HERMANN TERTSCH-ABC   

El consenso merkeliano quiere censurar todo lo que revele sus fracasos

ALEMANIA es un país traumatizado por su pasado. Cierto que lo son muchos otros países, entre ellos el nuestro. Pero Alemania lo es de una forma especial. Con razón. Lo allí sucedido durante doce años de la primera mitad del siglo XX fue algo jamás habido y ni siquiera concebido en toda su monstruosidad. Desde el final de aquella pesadilla del III Reich en 1945, los alemanes no han hecho otra cosa que trabajar para resurgir del páramo de escombros e intentar demostrar que aquello fue un terrible accidente histórico que jamás se repetirá en Alemania. Los alemanes son hoy otra vez muy respetados, pero no queridos como quisieran. Pese a sus esfuerzos por destacar como nación generosa y compasiva, lo opuesto a la impresión que dejaron las generaciones anteriores al invasor y ocupar el continente. 

El entusiasmo en el ejercicio de la bondad y entrega de los alemanes en el otoño de 2015 con la llegada de inmensas oleadas de refugiados fue otro esfuerzo, uno de los más espectaculares y meritorios, sin duda, por borrar esa imagen del alemán uniformado grabada en la memoria y retina del mundo. Tras la decisión de Angela Merkel de abrir las fronteras, centenares de miles de alemanes recibían a los desconocidos con regalos, pancartas de bienvenida y abrazos, ayudas de todo tipo y hospitalidad conmovedora. Los observadores más lúcidos ya advirtieron que más allá de la solidaridad, aquello tenía otra faceta con efectos imprevisibles. Avisaron que Merkel ponía de nuevo en danza el con razón temido idealismo alemán. Que la muy irracional decisión unilateral de anunciar que se acogería a todo refugiado que llegara a Alemania era un rebrote de la temida autoestima que lleva una y otra vez a los alemanes a creerse capaces de lo que no es capaz nadie. Para mal y para bien. 

Había que demostrar la infinita capacidad de la nación alemana de hacer el bien. La cosa tenía que salir mal. Los alemanes esperaban reciprocidad para tamaño derroche de generosidad. No la ha habido. Las masas que invadieron la cotidianidad alemana no se muestran agradecidas. Exigen, pretenden, imponen.
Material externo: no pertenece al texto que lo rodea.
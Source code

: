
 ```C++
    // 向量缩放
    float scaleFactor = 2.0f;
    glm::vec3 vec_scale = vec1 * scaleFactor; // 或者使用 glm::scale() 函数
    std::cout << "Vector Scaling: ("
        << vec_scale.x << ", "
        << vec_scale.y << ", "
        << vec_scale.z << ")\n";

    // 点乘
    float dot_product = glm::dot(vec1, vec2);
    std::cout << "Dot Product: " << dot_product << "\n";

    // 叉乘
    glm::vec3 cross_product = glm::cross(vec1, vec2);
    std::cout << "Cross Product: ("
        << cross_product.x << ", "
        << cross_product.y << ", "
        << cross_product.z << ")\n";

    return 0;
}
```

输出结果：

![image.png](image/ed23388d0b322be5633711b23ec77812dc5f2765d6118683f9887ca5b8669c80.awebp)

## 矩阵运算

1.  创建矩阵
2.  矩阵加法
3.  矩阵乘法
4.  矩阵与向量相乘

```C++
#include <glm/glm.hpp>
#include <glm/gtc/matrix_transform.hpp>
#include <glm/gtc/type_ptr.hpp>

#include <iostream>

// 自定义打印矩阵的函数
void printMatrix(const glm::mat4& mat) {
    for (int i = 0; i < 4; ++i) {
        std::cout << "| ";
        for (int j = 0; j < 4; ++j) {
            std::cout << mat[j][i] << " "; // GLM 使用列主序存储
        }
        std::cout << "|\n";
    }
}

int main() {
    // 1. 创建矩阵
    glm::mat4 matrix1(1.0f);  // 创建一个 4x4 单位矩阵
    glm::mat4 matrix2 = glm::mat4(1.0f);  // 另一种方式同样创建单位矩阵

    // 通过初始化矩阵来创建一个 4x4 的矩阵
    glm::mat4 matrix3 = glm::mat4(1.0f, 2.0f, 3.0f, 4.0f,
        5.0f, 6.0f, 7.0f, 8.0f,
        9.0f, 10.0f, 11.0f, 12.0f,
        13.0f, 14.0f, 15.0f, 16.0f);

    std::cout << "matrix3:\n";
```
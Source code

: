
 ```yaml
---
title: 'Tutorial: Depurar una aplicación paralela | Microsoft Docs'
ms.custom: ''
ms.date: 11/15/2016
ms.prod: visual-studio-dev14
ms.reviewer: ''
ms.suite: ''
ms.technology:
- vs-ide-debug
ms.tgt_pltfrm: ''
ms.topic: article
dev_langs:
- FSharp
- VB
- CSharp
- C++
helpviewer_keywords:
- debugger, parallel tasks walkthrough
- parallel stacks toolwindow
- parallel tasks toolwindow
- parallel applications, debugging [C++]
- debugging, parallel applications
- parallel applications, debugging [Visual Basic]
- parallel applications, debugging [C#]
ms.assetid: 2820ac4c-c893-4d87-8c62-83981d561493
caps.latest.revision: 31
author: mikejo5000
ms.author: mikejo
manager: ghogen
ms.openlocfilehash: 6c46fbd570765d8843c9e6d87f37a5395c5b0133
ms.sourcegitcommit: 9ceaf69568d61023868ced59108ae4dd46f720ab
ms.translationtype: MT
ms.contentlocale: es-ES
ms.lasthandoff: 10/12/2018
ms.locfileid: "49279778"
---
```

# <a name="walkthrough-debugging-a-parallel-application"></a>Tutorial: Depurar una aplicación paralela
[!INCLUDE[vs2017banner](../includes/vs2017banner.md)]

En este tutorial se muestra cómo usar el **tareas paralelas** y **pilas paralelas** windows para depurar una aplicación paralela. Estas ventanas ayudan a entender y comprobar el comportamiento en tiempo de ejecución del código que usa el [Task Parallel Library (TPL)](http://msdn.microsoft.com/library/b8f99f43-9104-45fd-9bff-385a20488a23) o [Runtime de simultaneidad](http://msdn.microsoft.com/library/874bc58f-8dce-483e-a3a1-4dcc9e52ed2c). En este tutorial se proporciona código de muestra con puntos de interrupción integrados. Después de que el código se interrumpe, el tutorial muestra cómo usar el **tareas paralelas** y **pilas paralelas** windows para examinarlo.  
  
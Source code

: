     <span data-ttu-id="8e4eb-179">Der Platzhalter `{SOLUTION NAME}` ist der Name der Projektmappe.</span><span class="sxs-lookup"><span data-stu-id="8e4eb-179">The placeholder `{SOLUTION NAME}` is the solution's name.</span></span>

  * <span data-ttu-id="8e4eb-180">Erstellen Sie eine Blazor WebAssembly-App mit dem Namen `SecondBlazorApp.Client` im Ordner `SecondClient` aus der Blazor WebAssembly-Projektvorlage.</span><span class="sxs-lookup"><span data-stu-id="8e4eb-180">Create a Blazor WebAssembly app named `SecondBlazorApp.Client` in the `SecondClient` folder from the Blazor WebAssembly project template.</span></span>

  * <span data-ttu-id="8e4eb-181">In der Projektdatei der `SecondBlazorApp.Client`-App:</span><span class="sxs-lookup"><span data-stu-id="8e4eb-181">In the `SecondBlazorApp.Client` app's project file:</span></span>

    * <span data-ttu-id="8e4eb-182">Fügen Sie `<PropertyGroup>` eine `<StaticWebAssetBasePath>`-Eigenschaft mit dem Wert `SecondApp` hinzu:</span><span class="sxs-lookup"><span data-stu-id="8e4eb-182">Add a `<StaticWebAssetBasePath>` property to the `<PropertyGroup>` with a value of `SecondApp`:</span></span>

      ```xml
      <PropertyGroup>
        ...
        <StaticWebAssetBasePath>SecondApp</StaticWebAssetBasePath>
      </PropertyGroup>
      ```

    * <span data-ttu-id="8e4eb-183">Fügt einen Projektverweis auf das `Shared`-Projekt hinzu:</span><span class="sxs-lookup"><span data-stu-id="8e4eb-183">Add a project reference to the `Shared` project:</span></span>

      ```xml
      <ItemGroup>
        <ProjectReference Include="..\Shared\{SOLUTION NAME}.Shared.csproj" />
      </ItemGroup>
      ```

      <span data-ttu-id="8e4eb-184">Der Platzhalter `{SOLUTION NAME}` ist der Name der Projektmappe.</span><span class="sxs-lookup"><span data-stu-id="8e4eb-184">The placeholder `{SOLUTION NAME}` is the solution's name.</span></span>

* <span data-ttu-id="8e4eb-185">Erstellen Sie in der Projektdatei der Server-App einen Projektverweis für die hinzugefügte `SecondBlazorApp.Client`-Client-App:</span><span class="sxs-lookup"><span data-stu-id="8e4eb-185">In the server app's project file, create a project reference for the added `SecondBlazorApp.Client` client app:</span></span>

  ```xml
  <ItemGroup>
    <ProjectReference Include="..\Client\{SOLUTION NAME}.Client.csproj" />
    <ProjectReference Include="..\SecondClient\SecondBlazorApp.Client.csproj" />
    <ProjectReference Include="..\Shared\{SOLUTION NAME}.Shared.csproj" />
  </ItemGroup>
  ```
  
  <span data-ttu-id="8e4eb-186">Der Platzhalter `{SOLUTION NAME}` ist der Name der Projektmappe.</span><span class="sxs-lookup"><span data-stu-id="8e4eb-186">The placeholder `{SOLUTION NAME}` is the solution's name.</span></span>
No se produce la alegre integración que demostraría al mundo que con buena intención y orden y trabajo alemán se puede redimir al mundo de sus peores sufrimientos. Al contrario, el deterioro es dramático. Gran parte de los llegados tiende sistemáticamente al abuso y un porcentaje alto a la delincuencia. La seguridad ha colapsado. Especialmente para las mujeres. El desengaño es profundo. Como después de Stalingrado, el sueño se frustra, la realidad se impone. Muchos protestan. Contra Merkel y contra su indefensión en conflicto con los recién llegados. Pero no tienen cauce en los partidos tradicionales. Porque la ideología del Estado no puede aceptar el fracaso del proyecto masivo y urgente de integración multicultural. Porque la defensa de la identidad alemana lleva el inmenso lastre de la historia. Pero crece. El sistema ha entrado en pánico, persigue a quienes denuncian el fracaso y a quienes defienden dicha nación alemana que la izquierda querría disolver y el centrismo no se atreve a defender. Prioridad es combatir a la AfD, el partido surgido a la derecha de la CDU gracias al espacio abandonado por Merkel. Ya tiene 93 escaños. Ahora saca el Gobierno una ley que exige a las redes sociales, bajo amenaza de ingentes multas, una censura implacable de todo lo que considere ultraderechista. No así para lo ultraizquierdista. Así se cierra el círculo y en Alemania se recorta la libertad de expresión y muchas verdades quedan proscritas. Todo en aras del bien. Como siempre. Otro rebrote del idealismo alemán que acabará mal.